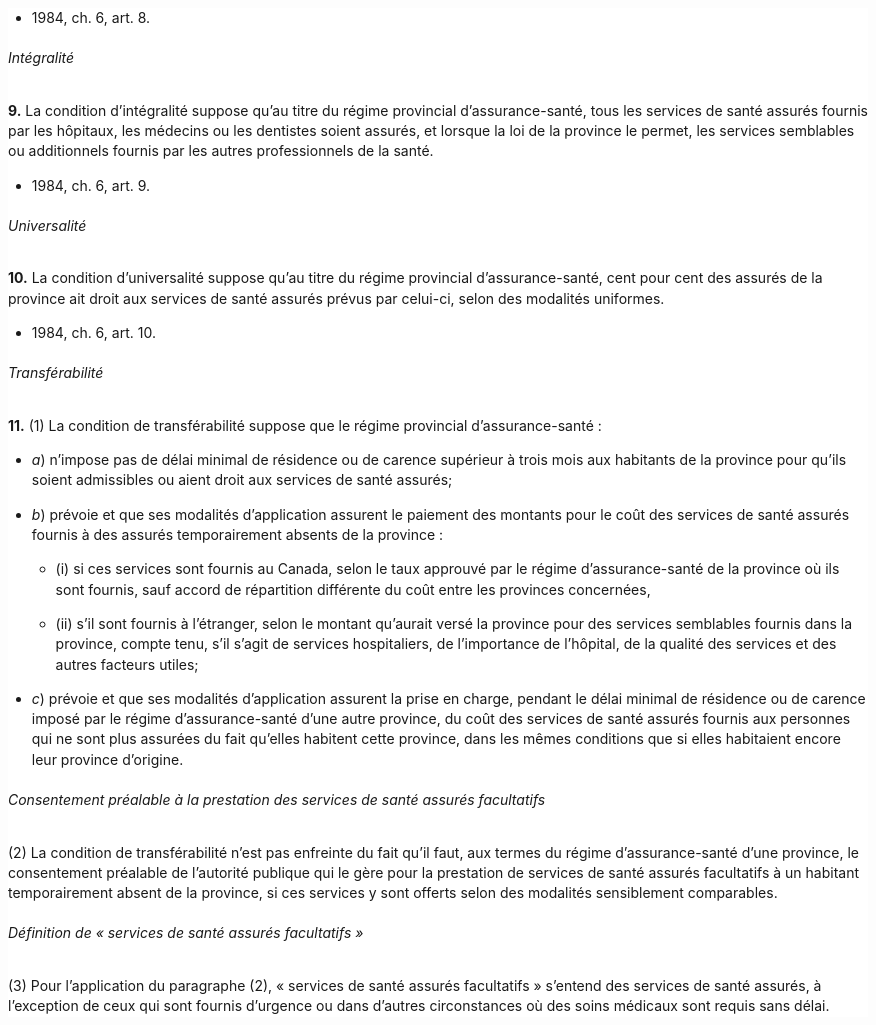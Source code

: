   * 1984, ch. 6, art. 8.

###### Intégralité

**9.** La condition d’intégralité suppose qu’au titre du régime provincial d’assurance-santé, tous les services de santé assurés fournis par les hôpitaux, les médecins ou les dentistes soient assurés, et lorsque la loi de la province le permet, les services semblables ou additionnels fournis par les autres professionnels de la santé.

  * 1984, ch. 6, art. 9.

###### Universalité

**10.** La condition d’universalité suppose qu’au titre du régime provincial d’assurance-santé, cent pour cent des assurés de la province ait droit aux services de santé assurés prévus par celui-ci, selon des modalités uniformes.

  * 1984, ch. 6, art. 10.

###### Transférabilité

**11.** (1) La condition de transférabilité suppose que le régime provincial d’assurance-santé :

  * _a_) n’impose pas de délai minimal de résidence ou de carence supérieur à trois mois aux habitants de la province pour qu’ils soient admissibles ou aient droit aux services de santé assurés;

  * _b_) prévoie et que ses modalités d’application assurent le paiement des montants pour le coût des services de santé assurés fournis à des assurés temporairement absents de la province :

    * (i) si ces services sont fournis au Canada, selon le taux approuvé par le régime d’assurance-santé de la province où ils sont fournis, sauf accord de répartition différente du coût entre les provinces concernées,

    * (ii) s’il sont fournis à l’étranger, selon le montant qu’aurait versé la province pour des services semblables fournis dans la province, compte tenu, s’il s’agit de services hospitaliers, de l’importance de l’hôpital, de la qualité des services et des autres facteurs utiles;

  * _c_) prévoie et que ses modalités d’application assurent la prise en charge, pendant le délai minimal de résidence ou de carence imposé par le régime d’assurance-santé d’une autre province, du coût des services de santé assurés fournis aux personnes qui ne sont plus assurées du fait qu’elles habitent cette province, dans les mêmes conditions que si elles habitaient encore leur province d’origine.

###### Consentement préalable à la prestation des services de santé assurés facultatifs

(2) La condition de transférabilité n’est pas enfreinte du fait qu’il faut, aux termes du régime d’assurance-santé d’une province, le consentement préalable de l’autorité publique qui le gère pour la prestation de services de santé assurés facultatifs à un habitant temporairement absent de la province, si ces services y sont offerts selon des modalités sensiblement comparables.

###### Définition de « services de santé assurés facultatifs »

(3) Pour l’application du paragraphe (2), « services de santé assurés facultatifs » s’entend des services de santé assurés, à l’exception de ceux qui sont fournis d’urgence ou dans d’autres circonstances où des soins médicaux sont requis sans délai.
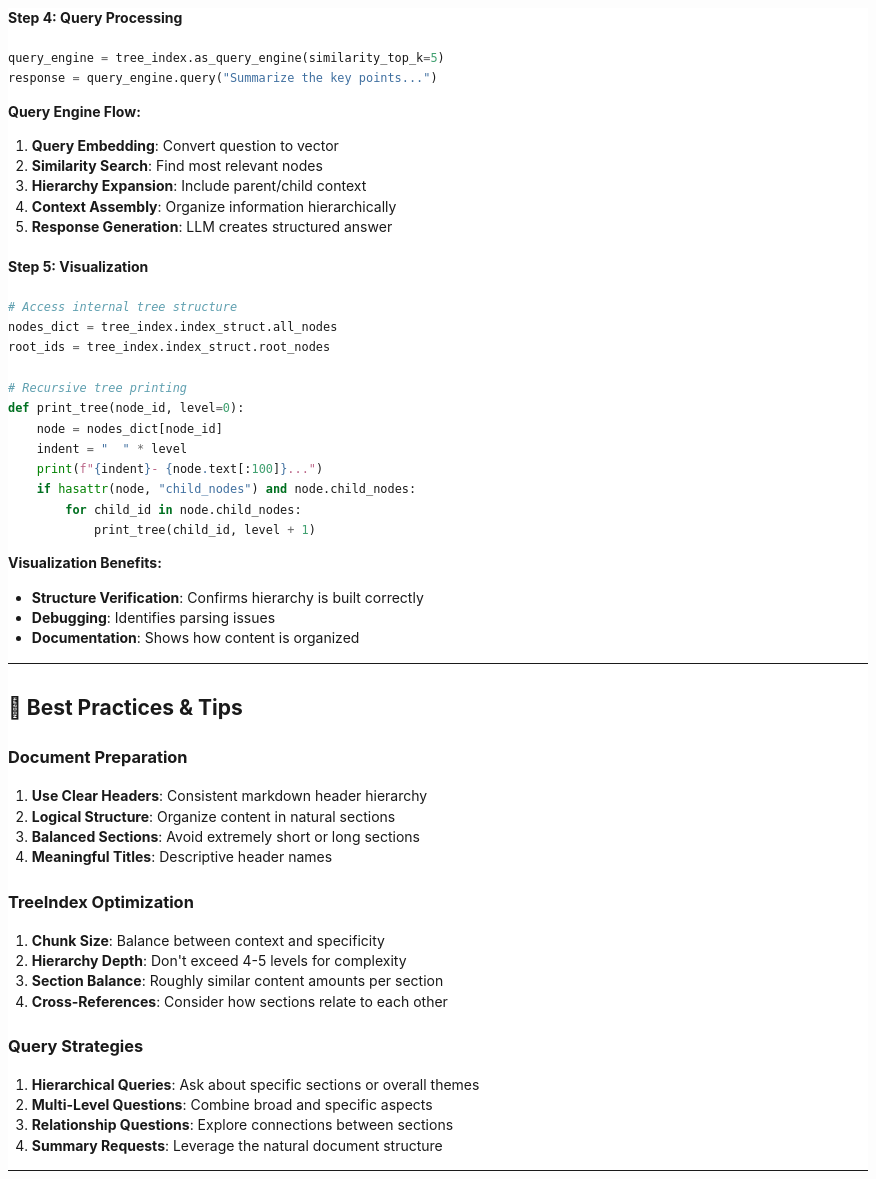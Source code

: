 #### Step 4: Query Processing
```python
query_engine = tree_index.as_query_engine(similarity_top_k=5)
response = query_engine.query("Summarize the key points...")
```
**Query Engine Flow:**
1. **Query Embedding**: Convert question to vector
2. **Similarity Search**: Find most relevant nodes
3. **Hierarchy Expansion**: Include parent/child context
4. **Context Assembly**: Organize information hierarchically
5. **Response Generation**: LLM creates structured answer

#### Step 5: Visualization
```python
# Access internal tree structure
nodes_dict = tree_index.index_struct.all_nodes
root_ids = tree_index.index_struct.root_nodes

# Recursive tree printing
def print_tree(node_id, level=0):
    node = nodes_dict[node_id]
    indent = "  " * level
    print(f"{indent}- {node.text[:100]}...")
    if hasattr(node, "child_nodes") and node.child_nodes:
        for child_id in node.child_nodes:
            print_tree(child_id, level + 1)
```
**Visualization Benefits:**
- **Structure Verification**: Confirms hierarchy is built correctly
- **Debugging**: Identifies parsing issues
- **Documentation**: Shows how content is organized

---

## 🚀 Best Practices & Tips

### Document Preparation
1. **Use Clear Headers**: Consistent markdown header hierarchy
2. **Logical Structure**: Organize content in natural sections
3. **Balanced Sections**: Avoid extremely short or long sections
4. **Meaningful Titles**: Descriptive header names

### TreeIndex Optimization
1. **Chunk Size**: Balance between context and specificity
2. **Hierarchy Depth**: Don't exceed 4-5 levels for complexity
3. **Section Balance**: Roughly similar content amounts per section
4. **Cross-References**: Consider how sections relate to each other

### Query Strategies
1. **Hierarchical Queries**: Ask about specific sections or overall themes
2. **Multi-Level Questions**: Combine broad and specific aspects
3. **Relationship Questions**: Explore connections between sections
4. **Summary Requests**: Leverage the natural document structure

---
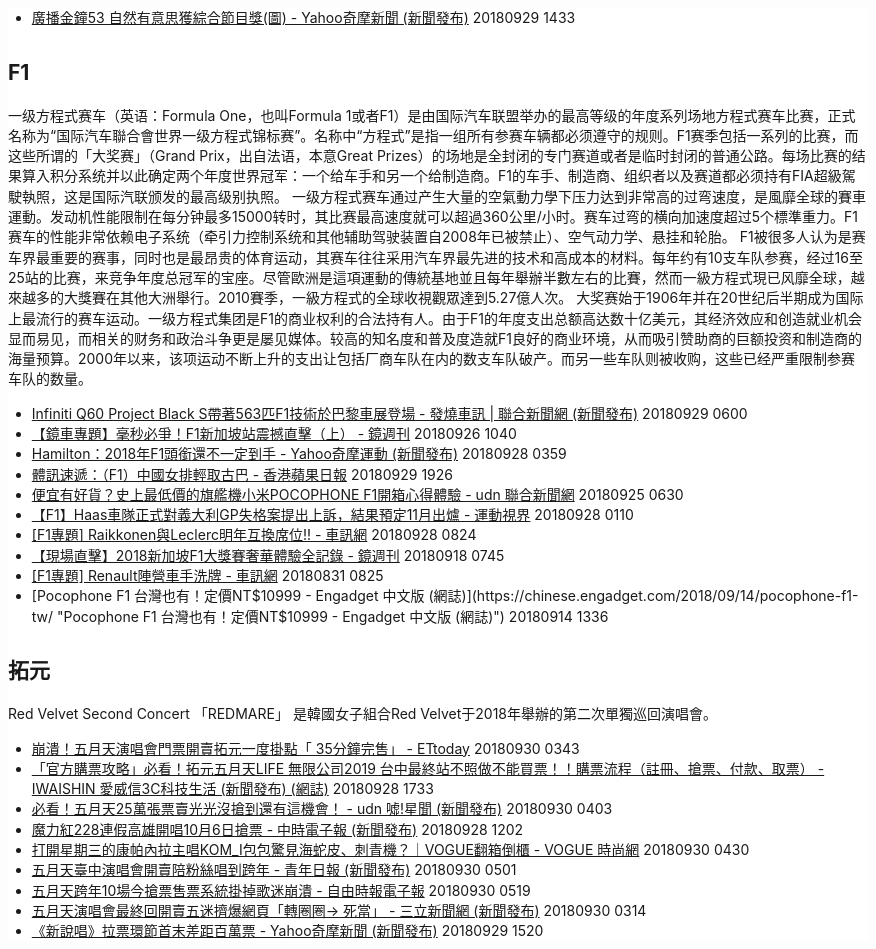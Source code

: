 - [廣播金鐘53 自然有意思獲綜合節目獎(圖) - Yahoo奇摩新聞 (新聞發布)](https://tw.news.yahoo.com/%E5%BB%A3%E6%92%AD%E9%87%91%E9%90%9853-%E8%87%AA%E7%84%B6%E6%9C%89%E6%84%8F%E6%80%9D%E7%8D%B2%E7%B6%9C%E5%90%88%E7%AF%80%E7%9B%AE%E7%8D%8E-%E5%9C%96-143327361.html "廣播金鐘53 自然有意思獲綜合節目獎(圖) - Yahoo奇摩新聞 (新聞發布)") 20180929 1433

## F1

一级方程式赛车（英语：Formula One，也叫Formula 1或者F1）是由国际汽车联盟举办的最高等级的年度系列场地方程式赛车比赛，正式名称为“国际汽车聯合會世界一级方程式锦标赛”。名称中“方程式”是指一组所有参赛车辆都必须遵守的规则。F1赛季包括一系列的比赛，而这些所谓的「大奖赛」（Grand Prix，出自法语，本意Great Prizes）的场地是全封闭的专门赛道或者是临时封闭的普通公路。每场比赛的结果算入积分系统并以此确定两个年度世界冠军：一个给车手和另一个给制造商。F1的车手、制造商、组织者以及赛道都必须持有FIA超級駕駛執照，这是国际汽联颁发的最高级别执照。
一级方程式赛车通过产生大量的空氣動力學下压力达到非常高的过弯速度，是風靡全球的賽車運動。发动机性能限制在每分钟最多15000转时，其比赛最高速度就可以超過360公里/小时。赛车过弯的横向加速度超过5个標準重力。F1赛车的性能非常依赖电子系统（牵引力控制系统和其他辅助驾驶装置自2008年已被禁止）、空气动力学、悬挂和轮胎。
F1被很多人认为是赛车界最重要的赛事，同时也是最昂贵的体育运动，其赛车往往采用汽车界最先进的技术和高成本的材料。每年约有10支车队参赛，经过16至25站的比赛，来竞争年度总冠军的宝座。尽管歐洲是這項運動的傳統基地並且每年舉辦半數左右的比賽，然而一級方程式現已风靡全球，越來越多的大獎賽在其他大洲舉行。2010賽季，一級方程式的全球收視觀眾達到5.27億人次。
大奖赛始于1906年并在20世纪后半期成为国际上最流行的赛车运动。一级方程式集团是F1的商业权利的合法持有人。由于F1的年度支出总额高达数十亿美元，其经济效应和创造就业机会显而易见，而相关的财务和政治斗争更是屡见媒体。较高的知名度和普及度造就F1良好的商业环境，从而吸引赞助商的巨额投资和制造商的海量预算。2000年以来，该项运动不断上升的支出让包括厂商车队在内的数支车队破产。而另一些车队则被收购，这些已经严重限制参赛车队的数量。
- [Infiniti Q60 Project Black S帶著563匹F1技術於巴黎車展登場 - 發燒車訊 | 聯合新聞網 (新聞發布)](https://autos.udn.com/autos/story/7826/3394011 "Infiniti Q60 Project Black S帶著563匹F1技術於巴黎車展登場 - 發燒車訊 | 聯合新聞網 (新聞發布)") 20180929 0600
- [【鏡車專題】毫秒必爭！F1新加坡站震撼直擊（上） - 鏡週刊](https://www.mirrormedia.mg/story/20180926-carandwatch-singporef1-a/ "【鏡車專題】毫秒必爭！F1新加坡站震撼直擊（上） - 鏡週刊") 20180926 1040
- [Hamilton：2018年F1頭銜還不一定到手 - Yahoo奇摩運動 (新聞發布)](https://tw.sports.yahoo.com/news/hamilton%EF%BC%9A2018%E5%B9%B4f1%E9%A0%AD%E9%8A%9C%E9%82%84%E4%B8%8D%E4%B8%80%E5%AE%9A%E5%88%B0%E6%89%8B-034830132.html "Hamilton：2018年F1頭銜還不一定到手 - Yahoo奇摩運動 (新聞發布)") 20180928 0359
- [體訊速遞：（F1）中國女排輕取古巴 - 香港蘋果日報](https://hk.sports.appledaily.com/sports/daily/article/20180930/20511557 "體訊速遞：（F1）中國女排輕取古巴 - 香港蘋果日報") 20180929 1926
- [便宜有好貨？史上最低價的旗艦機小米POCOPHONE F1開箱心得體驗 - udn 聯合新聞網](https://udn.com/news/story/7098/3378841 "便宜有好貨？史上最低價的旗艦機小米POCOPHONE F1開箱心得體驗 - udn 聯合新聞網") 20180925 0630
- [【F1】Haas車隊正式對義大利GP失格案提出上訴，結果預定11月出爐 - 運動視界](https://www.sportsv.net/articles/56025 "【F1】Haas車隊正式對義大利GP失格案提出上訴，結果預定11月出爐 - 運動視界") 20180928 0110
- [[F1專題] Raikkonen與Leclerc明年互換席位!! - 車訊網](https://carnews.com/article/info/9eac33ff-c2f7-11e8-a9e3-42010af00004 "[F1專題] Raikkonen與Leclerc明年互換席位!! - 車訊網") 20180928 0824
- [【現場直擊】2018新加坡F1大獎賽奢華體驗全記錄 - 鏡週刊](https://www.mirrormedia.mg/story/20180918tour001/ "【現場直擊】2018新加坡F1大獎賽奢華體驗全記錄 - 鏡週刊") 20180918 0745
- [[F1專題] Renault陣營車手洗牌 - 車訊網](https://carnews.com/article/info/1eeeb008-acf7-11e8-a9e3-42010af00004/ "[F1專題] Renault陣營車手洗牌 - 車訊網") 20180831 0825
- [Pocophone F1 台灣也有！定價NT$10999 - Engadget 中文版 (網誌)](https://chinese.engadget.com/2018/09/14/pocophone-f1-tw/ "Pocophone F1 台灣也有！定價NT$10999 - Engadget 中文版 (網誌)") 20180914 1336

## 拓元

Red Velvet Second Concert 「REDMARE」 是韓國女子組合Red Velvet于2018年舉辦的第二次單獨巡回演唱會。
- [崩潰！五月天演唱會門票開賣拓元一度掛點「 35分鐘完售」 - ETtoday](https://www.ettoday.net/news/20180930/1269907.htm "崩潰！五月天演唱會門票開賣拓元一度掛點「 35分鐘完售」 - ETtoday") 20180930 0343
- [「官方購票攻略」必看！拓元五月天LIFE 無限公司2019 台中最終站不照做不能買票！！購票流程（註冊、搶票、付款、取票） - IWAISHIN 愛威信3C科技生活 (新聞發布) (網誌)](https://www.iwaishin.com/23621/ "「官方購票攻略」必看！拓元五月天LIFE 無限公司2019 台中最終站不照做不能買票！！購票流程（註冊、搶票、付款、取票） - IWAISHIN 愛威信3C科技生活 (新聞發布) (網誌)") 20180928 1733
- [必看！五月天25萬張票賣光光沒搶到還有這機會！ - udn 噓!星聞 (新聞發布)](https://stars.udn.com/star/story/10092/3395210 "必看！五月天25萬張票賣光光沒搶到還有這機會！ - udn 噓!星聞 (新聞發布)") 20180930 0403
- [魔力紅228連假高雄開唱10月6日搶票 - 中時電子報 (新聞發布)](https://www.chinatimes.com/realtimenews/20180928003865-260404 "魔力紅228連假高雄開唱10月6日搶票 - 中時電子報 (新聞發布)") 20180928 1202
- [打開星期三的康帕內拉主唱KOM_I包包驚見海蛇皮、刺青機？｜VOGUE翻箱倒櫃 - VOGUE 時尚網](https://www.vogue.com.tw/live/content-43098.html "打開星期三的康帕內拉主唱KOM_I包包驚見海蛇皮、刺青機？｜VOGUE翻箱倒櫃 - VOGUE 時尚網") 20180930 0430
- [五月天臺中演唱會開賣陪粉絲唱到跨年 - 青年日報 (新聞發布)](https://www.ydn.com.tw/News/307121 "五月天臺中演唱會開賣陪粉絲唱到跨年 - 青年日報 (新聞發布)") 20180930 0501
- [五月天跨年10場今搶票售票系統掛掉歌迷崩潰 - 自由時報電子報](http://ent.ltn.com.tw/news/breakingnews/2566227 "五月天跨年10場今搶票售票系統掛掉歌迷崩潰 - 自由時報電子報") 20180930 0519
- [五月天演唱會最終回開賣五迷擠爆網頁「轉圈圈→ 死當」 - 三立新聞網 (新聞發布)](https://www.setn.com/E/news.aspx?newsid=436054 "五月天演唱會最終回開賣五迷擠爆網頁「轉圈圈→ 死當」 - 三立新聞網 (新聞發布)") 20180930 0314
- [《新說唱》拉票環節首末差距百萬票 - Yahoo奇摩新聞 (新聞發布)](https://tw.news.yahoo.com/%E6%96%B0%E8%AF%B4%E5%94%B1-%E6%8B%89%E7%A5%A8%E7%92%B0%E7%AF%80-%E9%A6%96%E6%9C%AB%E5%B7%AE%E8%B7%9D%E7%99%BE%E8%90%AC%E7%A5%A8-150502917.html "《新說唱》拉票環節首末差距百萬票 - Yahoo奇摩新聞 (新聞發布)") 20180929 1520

== == ==

**Exercise requirements**
From the line containing "- [[F1專題] Raikkonen與Leclerc明年互換席位!!" down to the line containing "- [崩潰！五月天演唱會門票開賣拓元一度掛點「 35分鐘完售」" in the material above, reproduce every line exactly, including the two end lines.

**Solution**
- [[F1專題] Raikkonen與Leclerc明年互換席位!! - 車訊網](https://carnews.com/article/info/9eac33ff-c2f7-11e8-a9e3-42010af00004 "[F1專題] Raikkonen與Leclerc明年互換席位!! - 車訊網") 20180928 0824
- [【現場直擊】2018新加坡F1大獎賽奢華體驗全記錄 - 鏡週刊](https://www.mirrormedia.mg/story/20180918tour001/ "【現場直擊】2018新加坡F1大獎賽奢華體驗全記錄 - 鏡週刊") 20180918 0745
- [[F1專題] Renault陣營車手洗牌 - 車訊網](https://carnews.com/article/info/1eeeb008-acf7-11e8-a9e3-42010af00004/ "[F1專題] Renault陣營車手洗牌 - 車訊網") 20180831 0825
- [Pocophone F1 台灣也有！定價NT$10999 - Engadget 中文版 (網誌)](https://chinese.engadget.com/2018/09/14/pocophone-f1-tw/ "Pocophone F1 台灣也有！定價NT$10999 - Engadget 中文版 (網誌)") 20180914 1336

## 拓元

Red Velvet Second Concert 「REDMARE」 是韓國女子組合Red Velvet于2018年舉辦的第二次單獨巡回演唱會。
- [崩潰！五月天演唱會門票開賣拓元一度掛點「 35分鐘完售」 - ETtoday](https://www.ettoday.net/news/20180930/1269907.htm "崩潰！五月天演唱會門票開賣拓元一度掛點「 35分鐘完售」 - ETtoday") 20180930 0343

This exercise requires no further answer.